Blight is a pipeline, not a list of complaints.

Kansas City publishes property code violations and its dangerous-buildings list as open data — but spread across separate datasets, in two different schemas (a frozen 2009–2021 archive and a current EnerGov feed), with dirty, mixed-type columns and no shared clean key beyond the parcel PIN. Looked at row-by-row, a violation is just an isolated complaint.
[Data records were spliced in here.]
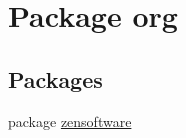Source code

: \hypertarget{namespaceorg}{
\section{Package org}
\label{namespaceorg}
}
\subsection*{Packages}
\begin{DoxyCompactItemize}
\item 
package \hyperlink{namespaceorg_1_1zensoftware}{zensoftware}
\end{DoxyCompactItemize}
The interesting questions are longitudinal: how many cited properties become repeat offenders, how few escalate all the way to demolition, where blight concentrates, and how fast the city actually responds — by council district. Answering those requires stitching the sources into one dimensional model that follows a single property across fifteen years.

// 02 / approach

Extract-load, then model the funnel.

A Python script pulls all three Socrata datasets into a BigQuery raw layer (landed as all-STRING to survive dirty source columns), then a dbt project transforms them through staging → intermediate → marts. The centerpiece is an accumulating-snapshot fact — one row per property — that encodes the whole lifecycle in a single current_stage column:

-- fact_property_lifecycle.sql — one row per property (PIN)
CASE
  WHEN COALESCE(d.is_demolition_status, FALSE) THEN 'demolition'
  WHEN d.pin IS NOT NULL                       THEN 'dangerous_building'
  WHEN p.total_violations >= 2                 THEN 'repeat_violations'
  ELSE 'single_violation'
END AS current_stage
  • Sources: ~800K historical violations + ~175K current + the dangerous-buildings list, joined on parcel PIN (~972K fact rows after deduping)
  • Two facts: a transaction-grain fact_violation and the accumulating-snapshot fact_property_lifecycle; dims for property, council district, violation type, and date
  • Real-world cleaning: unified the two violation schemas, normalized ordinances across eras, KC-bounds-filtered junk geocodes, nulled resolution dates that precede the found date
  • 34 tests (surrogate-key uniqueness, referential integrity, accepted values, singular data-quality checks) plus CI and a weekly scheduled refresh on GitHub Actions
// 03 / outcome

The funnel, quantified.

properties cited
79,892
repeat offenders
85.6%
median time to fix
230 days

Across 2005–2026, 79,892 properties drew ~972,000 violations. The funnel narrows hard: 85.6% of cited properties are repeat offenders, but only 0.4% reach the dangerous-buildings list and 0.03% active demolition. Citywide, 87.9% of violations are eventually resolved — at a median of 230 days.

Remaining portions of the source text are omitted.